No matter if you are a developer, data scientist, marketeer, product owner, researcher, or interaction designer, you probably feel like your capability is crucial in the process, maybe even central to the businesses you work for. And your capability most definitely is. However, I believe that if you are working for a mature cross-ops organization, all capabilities should be equally valued, realizing your business’s success. Everyone plays a crucial role in developing products and services, from the office cleaner and the mail boy, up to the CEO.

The battle of the capabilities

However, the strange thing with cross-functional teams is that often not all capabilities are valued and appreciated in the same way. Even though they contribute to the same goals and they are equally important to realize the outcomes. Improving capabilities and operations often leads to one’s preference, making others less visible and appreciated. I call this the battle of the capabilities.

I often saw political competition within organizations, capabilities working on improving their position and influence, gaining hierarchy, and making other capabilities work for their operations. This battling is damaging, considering that capabilities all have their role to play.

I believe that cross-ops maturity is about taking every contribution seriously. I mean that every contributor, each action, every input to the end goal can make or break the end results and are therefore equally important to the business to succeed. You might think this is an open door or, a bold claim, and I might get it if you do not directly get it. But hang on for a moment, because valuing everyone in the process will help you to realize stronger cross-ops collaboration.

Cross-Ops collaboration

Working with design ops, research ops, dev ops, even journeys ops for some years, I’ve learned that capabilities always take their interest to the center of how it all should work. However, the real challenge might not be to design and operationalize this individual capability but to synthesize all operational processes and capabilities. Let’s call this cross-ops maturity.

Designing cross-ops collaboration doesn’t entail making one group more important than others. Cross-ops collaboration is about making sure that every individual group and capability is involved at the right moment to play the role that is needed. It is about orchestrating the organization as a whole and making sure every group or capability is lined up in a helpful manner. Everyone is best positioned to contribute to the bigger picture.

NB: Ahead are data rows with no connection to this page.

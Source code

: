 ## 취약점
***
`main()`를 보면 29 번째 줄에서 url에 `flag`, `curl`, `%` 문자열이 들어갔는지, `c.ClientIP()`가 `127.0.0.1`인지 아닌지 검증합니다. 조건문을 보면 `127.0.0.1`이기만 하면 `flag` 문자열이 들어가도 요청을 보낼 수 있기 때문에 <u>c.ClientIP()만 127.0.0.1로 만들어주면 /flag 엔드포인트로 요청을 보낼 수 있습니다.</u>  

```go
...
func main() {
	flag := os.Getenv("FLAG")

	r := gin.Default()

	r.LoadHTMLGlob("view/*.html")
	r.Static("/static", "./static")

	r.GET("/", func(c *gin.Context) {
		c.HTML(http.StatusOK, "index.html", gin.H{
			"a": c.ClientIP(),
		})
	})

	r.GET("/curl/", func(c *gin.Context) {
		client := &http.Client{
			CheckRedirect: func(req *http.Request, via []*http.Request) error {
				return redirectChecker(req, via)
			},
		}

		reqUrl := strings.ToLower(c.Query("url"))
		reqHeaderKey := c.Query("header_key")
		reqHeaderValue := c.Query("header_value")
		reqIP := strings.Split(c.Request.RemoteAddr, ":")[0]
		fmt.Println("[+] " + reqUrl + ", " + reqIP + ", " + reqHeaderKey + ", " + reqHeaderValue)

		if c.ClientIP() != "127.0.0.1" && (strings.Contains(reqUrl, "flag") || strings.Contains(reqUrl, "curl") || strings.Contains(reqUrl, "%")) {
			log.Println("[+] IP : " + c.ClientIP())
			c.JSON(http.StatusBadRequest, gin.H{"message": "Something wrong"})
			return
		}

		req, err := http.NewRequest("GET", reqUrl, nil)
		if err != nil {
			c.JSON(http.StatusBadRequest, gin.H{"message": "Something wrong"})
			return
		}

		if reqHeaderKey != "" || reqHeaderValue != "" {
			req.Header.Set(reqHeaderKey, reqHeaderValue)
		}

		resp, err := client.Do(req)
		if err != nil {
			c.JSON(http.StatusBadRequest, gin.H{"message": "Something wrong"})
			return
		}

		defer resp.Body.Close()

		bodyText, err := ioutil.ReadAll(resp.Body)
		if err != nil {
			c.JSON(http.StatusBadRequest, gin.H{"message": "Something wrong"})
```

Let’s take analytical capabilities to illustrate cross-ops collaboration — for example, marketing research, customer insights, UX research, conversion teams, or web analysts; all are often focusing on making an impact on others’ priorities. One of these teams is often best positioned. Competing on who knows best what to change, all of these researchers and analysts pour their insight reports into the organization to get heard.

However, with a cross-ops focus, it would be evident that they should all play a different role. Market analysts and customer insights, these disciplines should be very well able to problematize challenges, locate problems, and prioritize parts of the operation for other teams to improve. While UX and design researchers, working together with the designers, are better fitted to facilitate and co-create improvements and new concepts from a strong customer or user-centered perspective. Conversion teams are finally best suited to learn how to grow and optimize what is already designed.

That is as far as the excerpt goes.